ASSIGNMENT: In the entries below, how many lines contain the string "Host"? Respond with the number only.

LISTED ENTRIES:
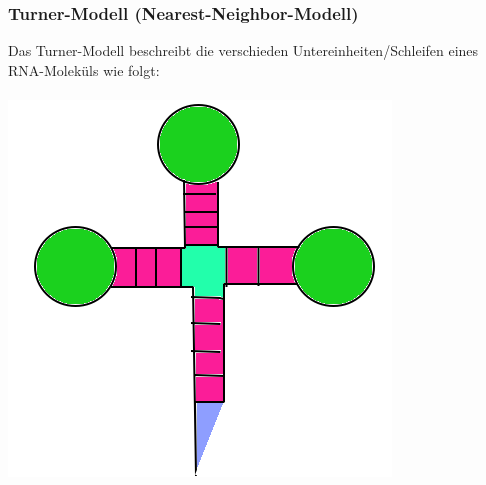 \subsubsection{Turner-Modell (Nearest-Neighbor-Modell)}
Das Turner-Modell beschreibt die verschieden Untereinheiten/Schleifen eines RNA-Molek\"uls wie folgt:\\\\
\includegraphics[scale=0.4]{lectures/160404_2/pix/turner}

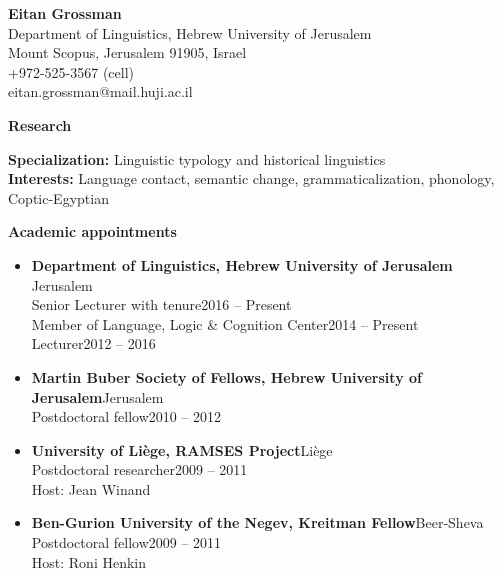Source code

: \documentclass[letterpaper,11pt]{article}
\newcommand{\resheading}[1]{
\vspace*{6pt}
{\large \colorbox{mygrey}{\begin{minipage}{\textwidth}{\textbf{#1 \vphantom{p\^{E}}}}\end{minipage}}}
}
\begin{document}
\begin{center}
\textbf{\Large Eitan Grossman}%
\\{Department of Linguistics, Hebrew University of Jerusalem}\\
{Mount Scopus, Jerusalem 91905, Israel}\\
{+972-525-3567 (cell)}\hspace{3mm}{+972-2-588-1610 (work)}\\
eitan.grossman@mail.huji.ac.il\\
\end{center}
\vspace*{6pt}
\resheading{Research}
\centering
\begin{minipage}{6.75in}
	\vspace*{6pt}
	\vspace*{4pt}
	\raggedright
	\textbf {Specialization:} Linguistic typology and historical linguistics\\[4pt]
	\textbf{Interests:} Language contact, semantic change, grammaticalization, phonology, Coptic-Egyptian	
\end{minipage}
\vspace{4pt}
\resheading{Academic appointments} 
\begin{itemize}
\vspace{-0.025 in}
\vspace*{-2pt}
\item
\textbf {{Department of Linguistics, Hebrew University of Jerusalem} }\hfill{Jerusalem}\\
{Senior Lecturer with tenure}\hfill{2016 -- Present}\\
{Member of Language, Logic \& Cognition Center}\hfill{2014 -- Present}\\
{Lecturer}\hfill{2012 -- 2016}\\
\item \textbf{{Martin Buber Society of Fellows, Hebrew University of Jerusalem}}\hfill{Jerusalem}\\{Postdoctoral fellow}\hfill{2010 -- 2012}\\
\item \textbf{University of Li\`{e}ge, RAMSES Project}\hfill{Li\`{e}ge}\\{ Postdoctoral researcher}\hfill{2009 -- 2011}\\Host: Jean Winand
\item \textbf{Ben-Gurion University of the Negev, Kreitman Fellow}\hfill{Beer-Sheva}\\{Postdoctoral fellow}\hfill{2009 -- 2011}\\Host: Roni Henkin
\end{itemize}
\end{document}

RESPONSE TO THE TASK: 2